I think books are hardwired like this for some of us. There’s a high-speed connection between book and experience, between what we’ve read and who we were when reading. We have only to glance at a book, the way others catch a scent in the air, and we experience that moment in time when the book intersected with our lives.
I see Richard Brautigan’s The Pill v The Springhill Mine Disaster on my bookshelf. I haven’t read it in thirty years, and I suspect that if I tried to read it now I’d find it lacking. But it’s not just a book. It’s a time in my life. I am standing on the shoulder of I-80 in Nebraska hitching my way across the country. I have only two books in my backpack, Brautigan and the I Ching.
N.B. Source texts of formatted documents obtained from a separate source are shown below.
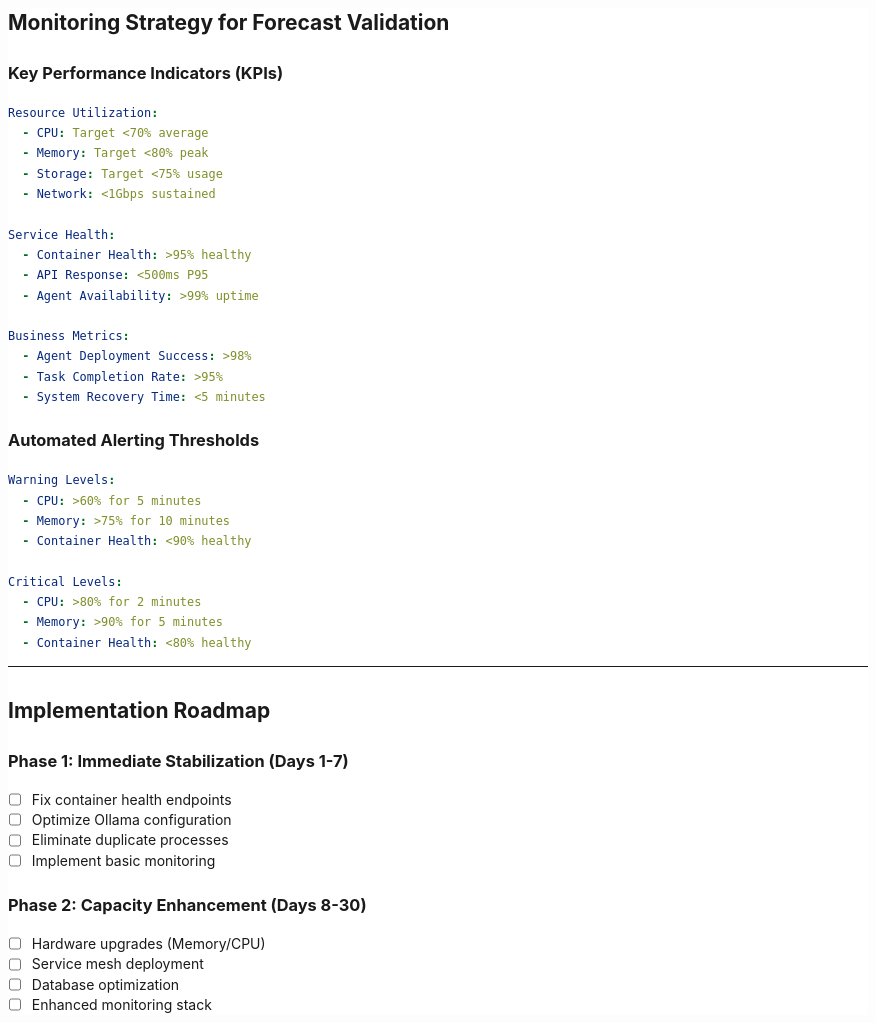 
## Monitoring Strategy for Forecast Validation

### Key Performance Indicators (KPIs)
```yaml
Resource Utilization:
  - CPU: Target <70% average
  - Memory: Target <80% peak
  - Storage: Target <75% usage
  - Network: <1Gbps sustained

Service Health:
  - Container Health: >95% healthy
  - API Response: <500ms P95
  - Agent Availability: >99% uptime

Business Metrics:
  - Agent Deployment Success: >98%
  - Task Completion Rate: >95%
  - System Recovery Time: <5 minutes
```

### Automated Alerting Thresholds
```yaml
Warning Levels:
  - CPU: >60% for 5 minutes
  - Memory: >75% for 10 minutes
  - Container Health: <90% healthy

Critical Levels:
  - CPU: >80% for 2 minutes
  - Memory: >90% for 5 minutes
  - Container Health: <80% healthy
```

---

## Implementation Roadmap

### Phase 1: Immediate Stabilization (Days 1-7)
- [ ] Fix container health endpoints
- [ ] Optimize Ollama configuration
- [ ] Eliminate duplicate processes
- [ ] Implement basic monitoring

### Phase 2: Capacity Enhancement (Days 8-30)
- [ ] Hardware upgrades (Memory/CPU)
- [ ] Service mesh deployment
- [ ] Database optimization
- [ ] Enhanced monitoring stack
James Clavell’s Shogun? That solitary winter vacation I spend in my first house, the one with no central heating, curled up in an armchair by the window existing on pots of Seattle spice tea and packages of Archway chocolate chip cookies.Annie Dillard’s The Living? An impossibly rainy summer vacation in Bandon, Oregon, during which my then four-year-old son gets clobbered in the head with a boat oar, and we have to rush him to the 15-bed local hospital to get his ear lobe reattached. My books, spine out on the shelves in my library, are entries in a diary I didn’t know I was keeping.
In between the pages, too, are hints of life lived. I go to the shelf and pull out My Mother, Myself, the hardback edition published in 1977, which was a particularly nasty year in the already rocky relationship I had with my mother. Tucked in between pages 44 and 45 I find her photograph, one I must have taken from an old album. My mother looks sweetly at the camera. She has a mop of dark, curly hair and is holding a doll. She is perhaps ten. In Wild Alaska, a Time-Life book with page after page of stunning Arctic pictures, I find a menu for a little restaurant I used to frequent a block from the Fullerton El, just around the corner from my fourth-floor walk-up. I read that book on the fire escape and dreamed of the great north during my last and sweatiest summer in Chicago.
Now I see something peeking out of the pages of my beat-up paperback edition of Zen Flesh, Zen Bones, and, with great excitement, I pull the book from the shelf. What could it be? What could I have placed between the pages of this wonderful book, this book that made me think thoughts I had never thought before, this book that prompted me to sign up for my first yoga class, this book that I carried around like a talisman for years? I am ready to be wowed.
It‘s an appointment card. On Thursday, Sept. 24, 1997, I went to get my teeth cleaned.